Databricks Community

Rahul_Lalwani · 3 weeks ago

I just want to run push down queries for example update or run procedures into azure sql server using shared cluster.

We have built modules which were running without any issues using spark gateway to create a connection to azure sql and running update and push down queries.

This functionality has been blacklisted in shared cluster.

RLS/CLS enabled tables can only be accessed from shared cluster and modules we have created uses push down in azure sql functionality for some use cases.

Is there any way to run push down queries from shared cluster to Azure SQL.

I know spark read and write works but this is my use case we will migrate it in future but there has to be some workaround.

I tried using pyodbc but I also wasn't able install ODBC driver for Microsoft SQL even through init scripts as it gives error when not ran from sudo and using sudo it gives error to provide password as it's a shared cluster.

I have been trying to find a workaround from 3 weeks but couldn't found one as it is becoming a bigger issue for me as stuck with below contradicting issues.

1. RLS/CLS tables isn't accessible from interactive clusters or job cluster

2. Azure SQL pushdown queries isn't supported from shared cluster.

SathyaSDE · 3 weeks ago

Hi,

Did you try like below ?

# Define the JDBC connection properties

jdbc_url = "jdbc:sqlserver://<your_server>.database.windows.net:1433;database=<your_database>"

connection_properties = {

"user": "<your_username>",

"password": "<your_password>",

"driver": "com.microsoft.sqlserver.jdbc.SQLServerDriver"

}

# Write the DataFrame to the Azure SQL table

dataframe.write.jdbc(url=jdbc_url, table="<your_table>", mode="overwrite", properties=connection_properties)
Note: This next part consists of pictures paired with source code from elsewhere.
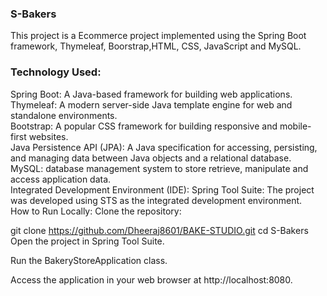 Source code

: <h3>S-Bakers</h3>
This project is a Ecommerce project implemented using the Spring Boot framework, Thymeleaf, Boorstrap,HTML, CSS, JavaScript and MySQL.

<h3>Technology Used:</h3>
Spring Boot: A Java-based framework for building web applications.<br>
Thymeleaf: A modern server-side Java template engine for web and standalone environments.<br>
Bootstrap: A popular CSS framework for building responsive and mobile-first websites.<br>
Java Persistence API (JPA): A Java specification for accessing, persisting, and managing data between Java objects and a relational database.<br>
MySQL: database management system to store retrieve, manipulate and access application data.<br>
Integrated Development Environment (IDE):
Spring Tool Suite: The project was developed using STS as the integrated development environment.<br>
How to Run Locally:
Clone the repository:

git clone https://github.com/Dheeraj8601/BAKE-STUDIO.git
cd S-Bakers
Open the project in Spring Tool Suite.<br>

Run the BakeryStoreApplication class.<br>

Access the application in your web browser at http://localhost:8080.
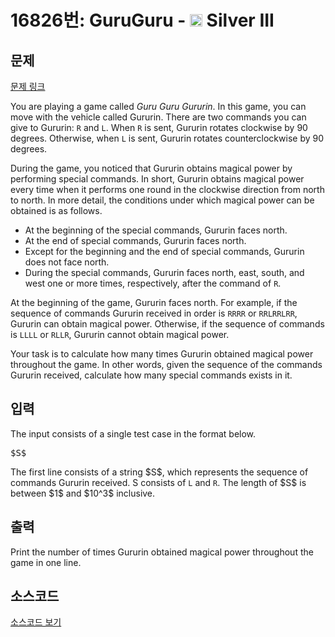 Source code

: # 16826번: GuruGuru - <img src="https://static.solved.ac/tier_small/8.svg" style="height:20px" /> Silver III

<!-- performance -->

<!-- 문제 제출 후 깃허브에 푸시를 했을 때 제출한 코드의 성능이 입력될 공간입니다.-->

<!-- end -->

## 문제

[문제 링크](https://boj.kr/16826)


<p>You are playing a game called <em>Guru Guru Gururin</em>. In this game, you can move with the vehicle called Gururin. There are two commands you can give to Gururin: <code>R</code> and <code>L</code>. When <code>R</code> is sent, Gururin rotates clockwise by 90 degrees. Otherwise, when <code>L</code> is sent, Gururin rotates counterclockwise by 90 degrees.</p>

<p>During the game, you noticed that Gururin obtains magical power by performing special commands. In short, Gururin obtains magical power every time when it performs one round in the clockwise direction from north to north. In more detail, the conditions under which magical power can be obtained is as follows.</p>

<ul>
<li>At the beginning of the special commands, Gururin faces north.</li>
<li>At the end of special commands, Gururin faces north.</li>
<li>Except for the beginning and the end of special commands, Gururin does not face north.</li>
<li>During the special commands, Gururin faces north, east, south, and west one or more times, respectively, after the command of <code>R</code>.</li>
</ul>

<p>At the beginning of the game, Gururin faces north. For example, if the sequence of commands Gururin received in order is <code>RRRR</code> or <code>RRLRRLRR</code>, Gururin can obtain magical power. Otherwise, if the sequence of commands is <code>LLLL</code> or <code>RLLR</code>, Gururin cannot obtain magical power.</p>

<p>Your task is to calculate how many times Gururin obtained magical power throughout the game. In other words, given the sequence of the commands Gururin received, calculate how many special commands exists in it.</p>



## 입력


<p>The input consists of a single test case in the format below.</p>

<pre class="mathjax">$S$</pre>

<p>The first line consists of a string $S$, which represents the sequence of commands Gururin received. S consists of <code>L</code> and <code>R</code>. The length of $S$ is between $1$ and $10^3$ inclusive.</p>



## 출력


<p>Print the number of times Gururin obtained magical power throughout the game in one line.</p>



## 소스코드

[소스코드 보기](GuruGuru.cpp)
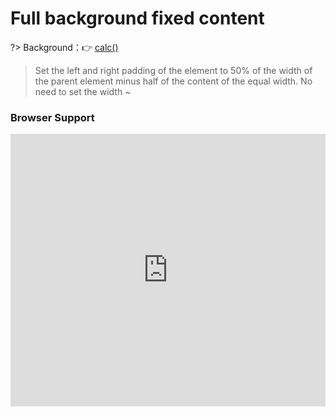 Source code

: 
# Full background fixed content

?> Background：:point_right: [calc()](https://developer.mozilla.org/zh-CN/docs/Web/CSS/calc)

> Set the left and right padding of the element to 50% of the width of the parent element minus half of the content of the equal width. No need to set the width ~

<vuep template="#fluidFixed"></vuep>

<script v-pre type="text/x-template" id="fluidFixed">
<style>
  main{
    width: 100%;
  }
  h2.title {
    color: white;
    margin-top: 1em;
    margin-bottom: 1em;
  }
  header{
    background: #b4a078;
    color: white;
  }
  footer{
    background: rgba(180,160,120,.05);
  }
  .main > header,
  .main > section,
  .main > footer{
      padding: .1em calc(50% - 329px);
      text-align: justify;
      hyphens: auto;
  }
</style>
<template>
  <main class="main">
    <header>
      <h2 class="title">qq546002574.github.io-tricks</h2>
    </header>
    <section>
      <p>Lorem ipsum dolor sit amet, consectetur adipiscing elit, sed do eiusmod tempor incididunt ut labore et dolore magna aliqua. Ut enim ad minim veniam, quis nostrud exercitation ullamco laboris nisi ut aliquip ex ea commodo consequat. Duis aute irure dolor in reprehenderit in voluptate velit esse cillum dolore eu fugiat nulla pariatur. Excepteur sint occaecat cupidatat non proident, sunt in culpa qui officia deserunt mollit anim id est laborum.</p>
    </section>
    <footer>
      <p>&copy; 2018 qq546002574</p>
      <p>CSS Tricks need to know for web developer.</p>
    </footer>
  </main>
</template>
<script>
</script>
</script>

### Browser Support

<iframe
  width="100%"
  height="436px"
  frameborder="0"
  src="https://caniuse.bitsofco.de/embed/index.html?feat=calc&amp;periods=future_1,current,past_1,past_2,past_3&amp;accessible-colours=false">
</iframe>

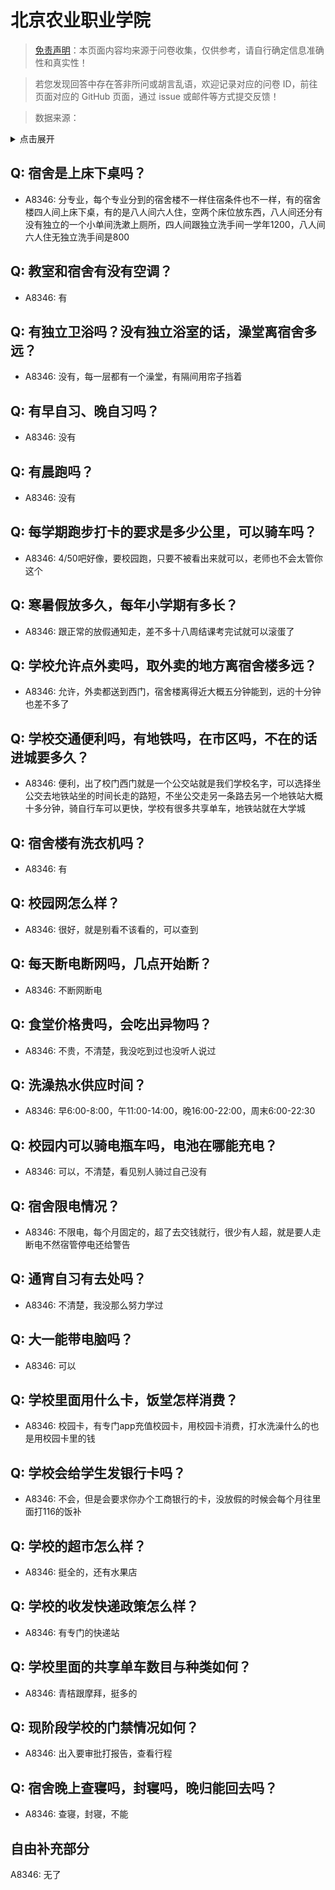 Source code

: # 北京农业职业学院

> [免责声明](https://colleges.chat/#_3)：本页面内容均来源于问卷收集，仅供参考，请自行确定信息准确性和真实性！

> 若您发现回答中存在答非所问或胡言乱语，欢迎记录对应的问卷 ID，前往页面对应的 GitHub 页面，通过 issue 或邮件等方式提交反馈！

> 数据来源：

<details><summary>点击展开</summary>
<ul>
<li>A8346: 匿名 (2022 年 06 月)</li>
</ul>
</details>

## Q: 宿舍是上床下桌吗？

- A8346: 分专业，每个专业分到的宿舍楼不一样住宿条件也不一样，有的宿舍楼四人间上床下桌，有的是八人间六人住，空两个床位放东西，八人间还分有没有独立的一个小单间洗漱上厕所，四人间跟独立洗手间一学年1200，八人间六人住无独立洗手间是800

## Q: 教室和宿舍有没有空调？

- A8346: 有

## Q: 有独立卫浴吗？没有独立浴室的话，澡堂离宿舍多远？

- A8346: 没有，每一层都有一个澡堂，有隔间用帘子挡着

## Q: 有早自习、晚自习吗？

- A8346: 没有

## Q: 有晨跑吗？

- A8346: 没有

## Q: 每学期跑步打卡的要求是多少公里，可以骑车吗？

- A8346: 4/50吧好像，要校园跑，只要不被看出来就可以，老师也不会太管你这个

## Q: 寒暑假放多久，每年小学期有多长？

- A8346: 跟正常的放假通知走，差不多十八周结课考完试就可以滚蛋了

## Q: 学校允许点外卖吗，取外卖的地方离宿舍楼多远？

- A8346: 允许，外卖都送到西门，宿舍楼离得近大概五分钟能到，远的十分钟也差不多了

## Q: 学校交通便利吗，有地铁吗，在市区吗，不在的话进城要多久？

- A8346: 便利，出了校门西门就是一个公交站就是我们学校名字，可以选择坐公交去地铁站坐的时间长走的路短，不坐公交走另一条路去另一个地铁站大概十多分钟，骑自行车可以更快，学校有很多共享单车，地铁站就在大学城

## Q: 宿舍楼有洗衣机吗？

- A8346: 有

## Q: 校园网怎么样？

- A8346: 很好，就是别看不该看的，可以查到

## Q: 每天断电断网吗，几点开始断？

- A8346: 不断网断电

## Q: 食堂价格贵吗，会吃出异物吗？

- A8346: 不贵，不清楚，我没吃到过也没听人说过

## Q: 洗澡热水供应时间？

- A8346: 早6:00-8:00，午11:00-14:00，晚16:00-22:00，周末6:00-22:30

## Q: 校园内可以骑电瓶车吗，电池在哪能充电？

- A8346: 可以，不清楚，看见别人骑过自己没有

## Q: 宿舍限电情况？

- A8346: 不限电，每个月固定的，超了去交钱就行，很少有人超，就是要人走断电不然宿管停电还给警告

## Q: 通宵自习有去处吗？

- A8346: 不清楚，我没那么努力学过

## Q: 大一能带电脑吗？

- A8346: 可以

## Q: 学校里面用什么卡，饭堂怎样消费？

- A8346: 校园卡，有专门app充值校园卡，用校园卡消费，打水洗澡什么的也是用校园卡里的钱

## Q: 学校会给学生发银行卡吗？

- A8346: 不会，但是会要求你办个工商银行的卡，没放假的时候会每个月往里面打116的饭补

## Q: 学校的超市怎么样？

- A8346: 挺全的，还有水果店

## Q: 学校的收发快递政策怎么样？

- A8346: 有专门的快递站

## Q: 学校里面的共享单车数目与种类如何？

- A8346: 青桔跟摩拜，挺多的

## Q: 现阶段学校的门禁情况如何？

- A8346: 出入要审批打报告，查看行程

## Q: 宿舍晚上查寝吗，封寝吗，晚归能回去吗？

- A8346: 查寝，封寝，不能

## 自由补充部分

A8346: 无了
Rahul_Lalwani · 3 weeks ago

This is for overwriting the table, I want to run push down query for example UPDATE statement and procedures. Which I was doing before by invoking the connection through spark driver manager which is now blocked in shared clusters. Final plan is to use the overwrite but it requires a lot of change to current module at the moment I want a workaround for running queries through connection from shared cluster so that atleast RLS/CLS enabled tables can be accessible.